Link prediction performance comparison (mean ± std AP) with supervised link prediction methods using unbiased training. While we observe noticeable improvement for some baselines (e.g., BScNets), Gelato still consistently and significantly outperform the baselines.

Training time comparison between supervised link prediction methods for PHOTO under unbiased training. Gelato, while achieving the best performance, is also the second most efficient method in terms of total training time, slower only than the vanilla MLP.

F VISUALIZING LINK PREDICTION PROCESSES

In this section, we build upon the discussion in Section 4.3 and present a more detailed analysis of the improvements of Gelato over Autocovariance based on the input graph and comparisons with the link prediction process of the best GNN-based baseline (Neo-GNN) in Figure 10 .Figure 10a shows the input adjacency matrix for the subgraph of PHOTO containing the top 160 nodes belonging to the first class sorted in decreasing order of their (within-class) degree. Figure 10b illustrates the enhanced adjacency matrix learned by Gelato's MLP. Comparing it with the Euclidean distance between node attributes in Figure 10c , we see that our enhanced adjacency matrix effectively incorporates attribute information. More specifically, we notice the down-weighting of the edges connecting the high-degree nodes with larger attribute distances (matrix entries 0-40 and especially 0-10) and the up-weighting of those connecting medium-degree nodes with smaller attribute distances (40-80). In Figure 10d and Figure 10e , we see the corresponding AC scores based on the input and the enhanced adjacency matrix (Gelato). Since AC captures the degree distribution of nodes (Huang et al., 2021) , the vanilla AC scores greatly favor high-degree nodes (0-40). By comparison, thanks to the down-weighting, Gelato assigns relatively lower scores to edges connecting them to low-degree nodes (60-160), while still capturing the edge density between high-degree nodes (0-40). The immediate result of this is the significantly improved precision as shown in Figure 10h compared to Figure 10g . Gelato covers as many positive edges in the high-degree region as AC while making far fewer wrong predictions for connections involving low-degree nodes.The prediction probabilities and predicted edges for Neo-GNN are shown in Figure 10f and Figure 10i , respectively. Note that while it predicts edges connecting high-degree node pairs (0-40) with high probability, similar values are assigned to many low-degree pairs (80-160) as well.
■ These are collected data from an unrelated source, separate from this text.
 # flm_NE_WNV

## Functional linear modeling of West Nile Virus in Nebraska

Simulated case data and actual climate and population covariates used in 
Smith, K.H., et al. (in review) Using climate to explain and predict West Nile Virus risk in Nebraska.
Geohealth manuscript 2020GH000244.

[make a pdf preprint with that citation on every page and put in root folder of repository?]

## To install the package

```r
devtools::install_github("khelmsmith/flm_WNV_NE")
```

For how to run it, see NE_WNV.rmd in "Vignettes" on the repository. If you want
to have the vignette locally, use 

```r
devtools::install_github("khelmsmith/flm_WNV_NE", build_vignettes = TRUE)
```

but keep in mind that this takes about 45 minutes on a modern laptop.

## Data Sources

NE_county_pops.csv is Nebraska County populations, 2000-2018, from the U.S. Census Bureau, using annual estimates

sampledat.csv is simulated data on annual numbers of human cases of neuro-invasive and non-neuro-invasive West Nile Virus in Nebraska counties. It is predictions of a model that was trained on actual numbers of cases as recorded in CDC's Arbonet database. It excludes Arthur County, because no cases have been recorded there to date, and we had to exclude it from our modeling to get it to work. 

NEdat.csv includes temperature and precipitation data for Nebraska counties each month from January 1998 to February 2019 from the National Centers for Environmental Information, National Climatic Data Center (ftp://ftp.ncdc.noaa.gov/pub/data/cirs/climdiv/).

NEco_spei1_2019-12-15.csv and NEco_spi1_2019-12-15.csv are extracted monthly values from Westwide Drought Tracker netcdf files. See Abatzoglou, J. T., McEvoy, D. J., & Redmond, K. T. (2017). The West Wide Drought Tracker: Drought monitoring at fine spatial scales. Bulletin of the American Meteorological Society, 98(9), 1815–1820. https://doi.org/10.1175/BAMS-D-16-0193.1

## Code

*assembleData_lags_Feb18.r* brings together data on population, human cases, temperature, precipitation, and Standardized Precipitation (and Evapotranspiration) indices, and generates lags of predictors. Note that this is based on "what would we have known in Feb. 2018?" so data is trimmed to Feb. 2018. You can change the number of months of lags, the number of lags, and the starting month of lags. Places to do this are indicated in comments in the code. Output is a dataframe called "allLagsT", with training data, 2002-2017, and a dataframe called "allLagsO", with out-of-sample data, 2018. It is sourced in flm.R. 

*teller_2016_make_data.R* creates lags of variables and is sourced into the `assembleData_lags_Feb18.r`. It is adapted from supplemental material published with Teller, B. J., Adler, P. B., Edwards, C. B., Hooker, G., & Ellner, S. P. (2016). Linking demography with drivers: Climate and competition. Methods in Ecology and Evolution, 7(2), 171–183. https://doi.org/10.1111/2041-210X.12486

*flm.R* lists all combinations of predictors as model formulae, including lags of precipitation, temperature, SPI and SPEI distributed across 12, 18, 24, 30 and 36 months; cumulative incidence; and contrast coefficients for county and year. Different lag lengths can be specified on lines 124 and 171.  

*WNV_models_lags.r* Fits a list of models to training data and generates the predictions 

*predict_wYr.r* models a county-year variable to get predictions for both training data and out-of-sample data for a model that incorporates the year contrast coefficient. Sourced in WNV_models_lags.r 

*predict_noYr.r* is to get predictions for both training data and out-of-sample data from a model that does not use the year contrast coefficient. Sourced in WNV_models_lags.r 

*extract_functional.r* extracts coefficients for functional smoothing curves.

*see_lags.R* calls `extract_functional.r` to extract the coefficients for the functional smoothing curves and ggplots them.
Most of those predictions are wrong, both in the low-degree region of Figure 10i and also in other low-degree parts of the graph that are not shown here. This analysis supports our claim that Gelato is more effective at combining node attributes and the graph topology, enabling state-of-the-art link prediction.

G ABLATION STUDY

We have demonstrated the superiority of Gelato over its individual components and two-stage approaches in Table 2 and analyzed the effect of losses and training settings in Section 4.4. Here, we collect the results with the same hyperparameter setting as Gelato and present a comprehensive ablation study in Table 7 . Specifically, Gelato -MLP (AC) represents Gelato without the MLP (Autocovariance) component, i.e., only using Autocovariance (MLP) for link prediction. Gelato -NP (UT) replaces the proposed N-pair loss (unbiased training) with the cross entropy loss (biased training) applied by the baselines, and Gelato -NP+UT replaces both the loss and the training setting. We observe that removing either MLP or Autocovariance leads to inferior performance, as the corresponding attribute or topology information would be missing. Further, to address the class imbalance problem of link prediction, both the N-pair loss and unbiased training are crucial for effective training of Gelato.